Source texts of formatted documents

-- Opening Marker --

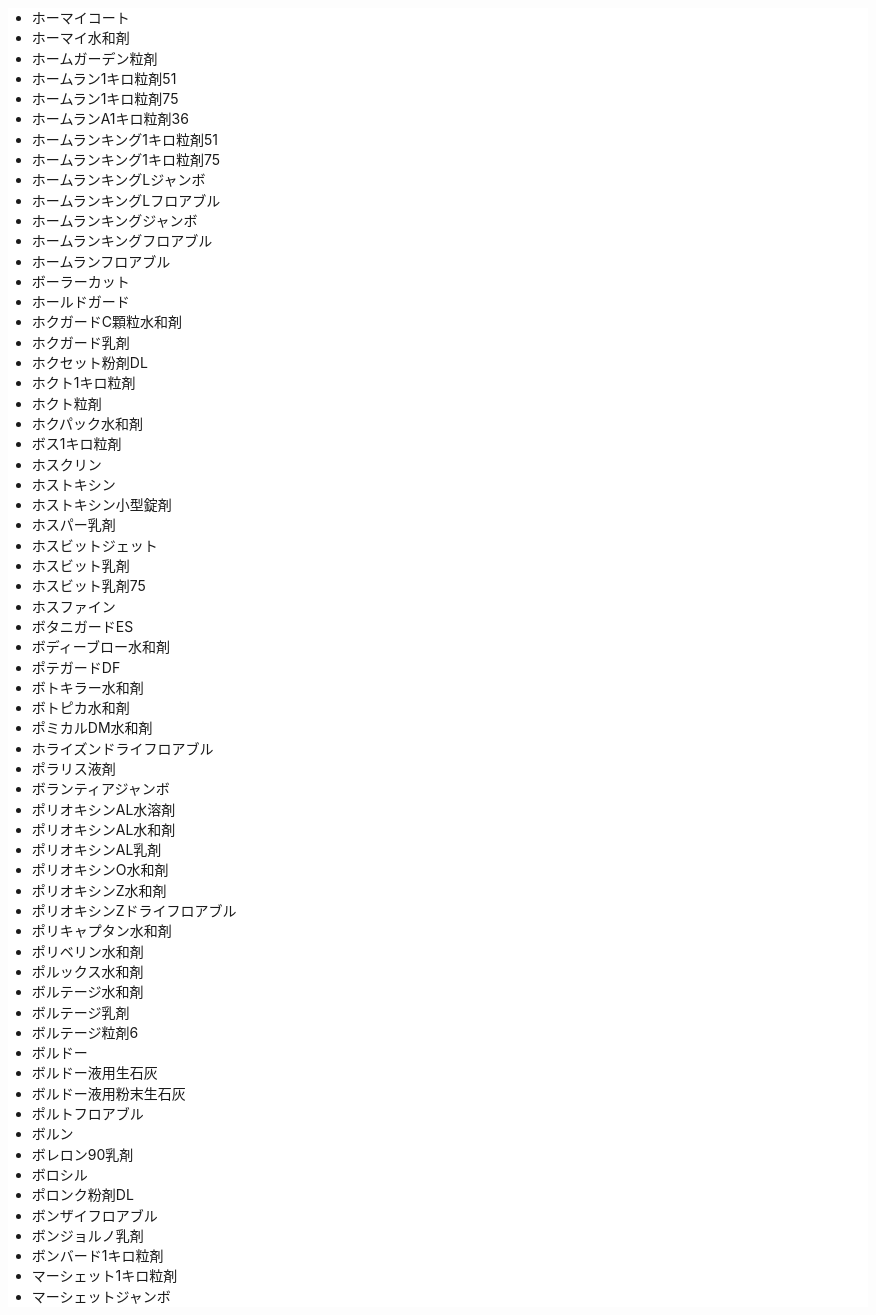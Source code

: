 - ホーマイコート
- ホーマイ水和剤
- ホームガーデン粒剤
- ホームラン1キロ粒剤51
- ホームラン1キロ粒剤75
- ホームランA1キロ粒剤36
- ホームランキング1キロ粒剤51
- ホームランキング1キロ粒剤75
- ホームランキングLジャンボ
- ホームランキングLフロアブル
- ホームランキングジャンボ
- ホームランキングフロアブル
- ホームランフロアブル
- ボーラーカット
- ホールドガード
- ホクガードC顆粒水和剤
- ホクガード乳剤
- ホクセット粉剤DL
- ホクト1キロ粒剤
- ホクト粒剤
- ホクパック水和剤
- ボス1キロ粒剤
- ホスクリン
- ホストキシン
- ホストキシン小型錠剤
- ホスパー乳剤
- ホスビットジェット
- ホスビット乳剤
- ホスビット乳剤75
- ホスファイン
- ボタニガードES
- ボディーブロー水和剤
- ポテガードDF
- ボトキラー水和剤
- ボトピカ水和剤
- ポミカルDM水和剤
- ホライズンドライフロアブル
- ポラリス液剤
- ボランティアジャンボ
- ポリオキシンAL水溶剤
- ポリオキシンAL水和剤
- ポリオキシンAL乳剤
- ポリオキシンO水和剤
- ポリオキシンZ水和剤
- ポリオキシンZドライフロアブル
- ポリキャプタン水和剤
- ポリベリン水和剤
- ポルックス水和剤
- ボルテージ水和剤
- ボルテージ乳剤
- ボルテージ粒剤6
- ボルドー
- ボルドー液用生石灰
- ボルドー液用粉末生石灰
- ポルトフロアブル
- ボルン
- ボレロン90乳剤
- ボロシル
- ポロンク粉剤DL
- ボンザイフロアブル
- ボンジョルノ乳剤
- ボンバード1キロ粒剤
- マーシェット1キロ粒剤
- マーシェットジャンボ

-- Closing Marker --

REQUIRED WORK: Every entry above needs to be retyped exactly; drop the pictures.

ANSWER:
Source code

: - ホーマイコート
- ホーマイ水和剤
- ホームガーデン粒剤
- ホームラン1キロ粒剤51
- ホームラン1キロ粒剤75
- ホームランA1キロ粒剤36
- ホームランキング1キロ粒剤51
- ホームランキング1キロ粒剤75
- ホームランキングLジャンボ
- ホームランキングLフロアブル
- ホームランキングジャンボ
- ホームランキングフロアブル
- ホームランフロアブル
- ボーラーカット
- ホールドガード
- ホクガードC顆粒水和剤
- ホクガード乳剤
- ホクセット粉剤DL
- ホクト1キロ粒剤
- ホクト粒剤
- ホクパック水和剤
- ボス1キロ粒剤
- ホスクリン
- ホストキシン
- ホストキシン小型錠剤
- ホスパー乳剤
- ホスビットジェット
- ホスビット乳剤
- ホスビット乳剤75
- ホスファイン
- ボタニガードES
- ボディーブロー水和剤
- ポテガードDF
- ボトキラー水和剤
- ボトピカ水和剤
- ポミカルDM水和剤
- ホライズンドライフロアブル
- ポラリス液剤
- ボランティアジャンボ
- ポリオキシンAL水溶剤
- ポリオキシンAL水和剤
- ポリオキシンAL乳剤
- ポリオキシンO水和剤
- ポリオキシンZ水和剤
- ポリオキシンZドライフロアブル
- ポリキャプタン水和剤
- ポリベリン水和剤
- ポルックス水和剤
- ボルテージ水和剤
- ボルテージ乳剤
- ボルテージ粒剤6
- ボルドー
- ボルドー液用生石灰
- ボルドー液用粉末生石灰
- ポルトフロアブル
- ボルン
- ボレロン90乳剤
- ボロシル
- ポロンク粉剤DL
- ボンザイフロアブル
- ボンジョルノ乳剤
- ボンバード1キロ粒剤
- マーシェット1キロ粒剤
- マーシェットジャンボ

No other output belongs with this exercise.